Extract the opening line of the entries and every line after it, stopping at and including the line that contains "## About Me 🚀". Do not include pictures.

(Items from a dataset)
>>

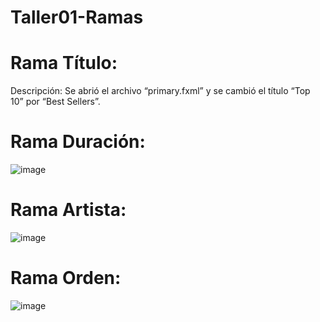 # Taller01-Ramas

# Rama Título:
Descripción: Se abrió el archivo “primary.fxml” y se cambió el título “Top 10” por “Best Sellers”.

# Rama Duración:
![image](https://github.com/user-attachments/assets/6eedf5b3-2c1a-4a8c-baea-3c7d19880bcb)

# Rama Artista:
![image](https://i.ibb.co/v1wKjHT/swappy-20241017-143556.png)

# Rama Orden:
![image](https://i.ibb.co/CPRNGgn/imagen-2024-10-17-212003210.png)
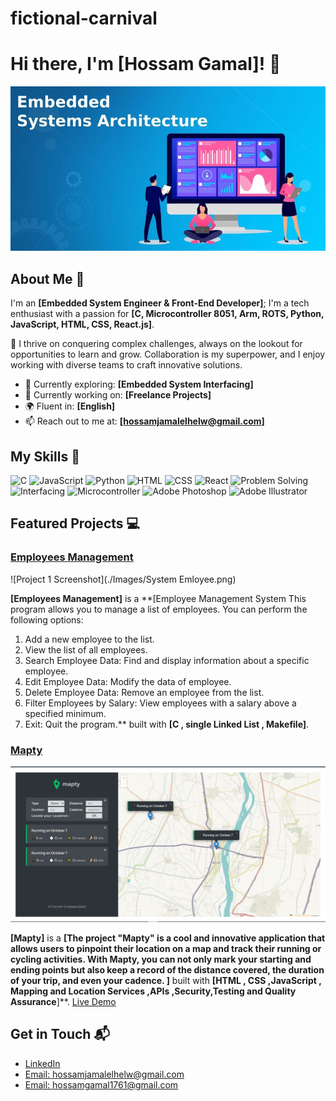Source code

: # fictional-carnival
# Hi there, I'm [Hossam Gamal]! 👋

<div align="center">
  <img src="Embedded-Systems-Architecture-1.jpg" alt="Banner Image">
</div>

## About Me 🚀

I'm an **[Embedded System Engineer & Front-End Developer]**; I'm a tech enthusiast with a passion for **[C, Microcontroller 8051, Arm, ROTS, Python, JavaScript, HTML, CSS, React.js]**.

🌟 I thrive on conquering complex challenges, always on the lookout for opportunities to learn and grow. Collaboration is my superpower, and I enjoy working with diverse teams to craft innovative solutions.

- 🌱 Currently exploring: **[Embedded System Interfacing]**
- 🔭 Currently working on: **[Freelance Projects]**
- 🌍 Fluent in: **[English]**
- 📫 Reach out to me at: **[hossamjamalelhelw@gmail.com]**



## My Skills 🧠
![C](https://img.shields.io/badge/-C-007ACC?style=flat-square&logo=c&logoColor=white)
![JavaScript](https://img.shields.io/badge/-JavaScript-F7DF1E?style=flat-square&logo=javascript&logoColor=black)
![Python](https://img.shields.io/badge/-Python-3776AB?style=flat-square&logo=python&logoColor=white)
![HTML](https://img.shields.io/badge/-HTML-E34F26?style=flat-square&logo=html5&logoColor=white)
![CSS](https://img.shields.io/badge/-CSS-1572B6?style=flat-square&logo=css3&logoColor=white)
![React](https://img.shields.io/badge/-React-61DAFB?style=flat-square&logo=react&logoColor=black)
![Problem Solving](https://img.shields.io/badge/-Problem%20Solving-007ACC?style=flat-square&logoColor=white)
![Interfacing](https://img.shields.io/badge/-Interfacing-007ACC?style=flat-square&logoColor=white)
![Microcontroller](https://img.shields.io/badge/-Microcontroller-007ACC?style=flat-square&logoColor=white)
![Adobe Photoshop](https://img.shields.io/badge/-Adobe%20Photoshop-001D26?style=flat-square&logo=adobe-photoshop&logoColor=31A8FF)
![Adobe Illustrator](https://img.shields.io/badge/-Adobe%20Illustrator-FF9A00?style=flat-square&logo=adobe-illustrator&logoColor=1F7AEB)

## Featured Projects 💻

### [Employees Management](https://github.com/HossamGamalElhelw/Employees-Management)

![Project 1 Screenshot](./Images/System Emloyee.png)

**[Employees Management]** is a **[Employee Management System
This program allows you to manage a list of employees.
You can perform the following options:
1. Add a new employee to the list.
2. View the list of all employees.
3. Search Employee Data: Find and display information about a specific employee.
4. Edit Employee Data: Modify the data of employee.
5. Delete Employee Data: Remove an employee from the list.
6. Filter Employees by Salary: View employees with a salary above a specified minimum.
7. Exit: Quit the program.** built with **[C , single Linked List , Makefile]**.

### [Mapty](https://github.com/HossamGamalElhelw/Mapty)

![Project 2 Screenshot](Mapty.png)

**[Mapty]** is a **[The project "Mapty" is a cool and innovative application that allows users to pinpoint their location on a map and track their running or cycling activities. With Mapty, you can not only mark your starting and ending points but also keep a record of the distance covered, the duration of your trip, and even your cadence.  ]** built with **[HTML , CSS ,JavaScript , Mapping and Location Services ,APIs ,Security,Testing and Quality Assurance**]**. [Live Demo](https://hossamgamalelhelw.github.io/Mapty/)


## Get in Touch 📬
- [LinkedIn](https://www.linkedin.com/in/hossam-gamal-810b74220)
- [Email: hossamjamalelhelw@gmail.com](mailto:hossamjamalelhelw@gmail.com)
- [Email: hossamgamal1761@gmail.com](mailto:hossamgamal1761@gmail.com)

<<

▸ **Solution to this exercise**
 # Taller01-Ramas

# Rama Título:
Descripción: Se abrió el archivo “primary.fxml” y se cambió el título “Top 10” por “Best Sellers”.

# Rama Duración:
![image](https://github.com/user-attachments/assets/6eedf5b3-2c1a-4a8c-baea-3c7d19880bcb)

# Rama Artista:
![image](https://i.ibb.co/v1wKjHT/swappy-20241017-143556.png)

# Rama Orden:
![image](https://i.ibb.co/CPRNGgn/imagen-2024-10-17-212003210.png)
Source code

: # fictional-carnival
# Hi there, I'm [Hossam Gamal]! 👋

<div align="center">
  <img src="Embedded-Systems-Architecture-1.jpg" alt="Banner Image">
</div>

## About Me 🚀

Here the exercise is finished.